Yas has invited four artists into the second gallery for Woven Tongue at Eastside Projects as part of their Artist-Curator traineeship.
Each artist reflects Yas’ heritage – Turkish Cypriot, Pakistani, Welsh and Yemeni. Each of these artists, while being contemporary, use imagery and techniques which are traditional. Printmaking, classical painting, imagery of Islam and veiling – for example. The curator wanted to draw on the similarities between these four backgrounds.
One of the similarities being a craft culture using straw and plaiting to make decorative, useful objects. Yas learnt that Straw Working is an endangered craft within the UK, listed on the craft councils ‘red list.’ Yas is learning how to straw plait to make sculptures which they will eventually gift to the artists and are also visible in the middle of the exhibition space itself.
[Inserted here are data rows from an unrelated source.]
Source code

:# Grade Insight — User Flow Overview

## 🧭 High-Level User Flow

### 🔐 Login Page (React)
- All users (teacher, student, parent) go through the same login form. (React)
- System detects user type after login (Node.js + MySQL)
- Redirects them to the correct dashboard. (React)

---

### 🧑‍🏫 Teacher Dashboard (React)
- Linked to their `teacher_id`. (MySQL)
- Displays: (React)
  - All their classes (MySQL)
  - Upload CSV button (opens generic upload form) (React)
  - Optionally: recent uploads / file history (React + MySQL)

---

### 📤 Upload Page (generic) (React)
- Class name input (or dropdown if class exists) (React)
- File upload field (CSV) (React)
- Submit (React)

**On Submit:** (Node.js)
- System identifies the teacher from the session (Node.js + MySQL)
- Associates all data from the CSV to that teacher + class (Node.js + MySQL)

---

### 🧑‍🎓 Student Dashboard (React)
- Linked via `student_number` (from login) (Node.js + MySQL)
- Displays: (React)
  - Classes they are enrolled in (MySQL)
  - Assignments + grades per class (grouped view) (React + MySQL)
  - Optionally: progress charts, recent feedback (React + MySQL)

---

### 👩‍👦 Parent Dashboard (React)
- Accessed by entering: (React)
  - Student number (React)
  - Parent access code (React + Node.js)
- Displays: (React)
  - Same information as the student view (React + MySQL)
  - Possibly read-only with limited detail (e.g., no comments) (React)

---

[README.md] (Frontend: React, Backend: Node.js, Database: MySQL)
During this process, Yas has become a member of the Guild of Straw Craftsmen.
This exhibition will bring to attention the historical suppression by the British Colonial government of cultures and language within the places the artist represent – as well as the contemporary involvement of Britain within these countries. Yas is also aware that the idea of being ‘mixed’ is racial/biological essentialism and perverts the true nature of being human. What being ‘mixed’ really means is an existence because of colonial legacies and trauma. But also, importantly, because of migration, love and sex between people from different places. Yas describes this show as autoethnographic.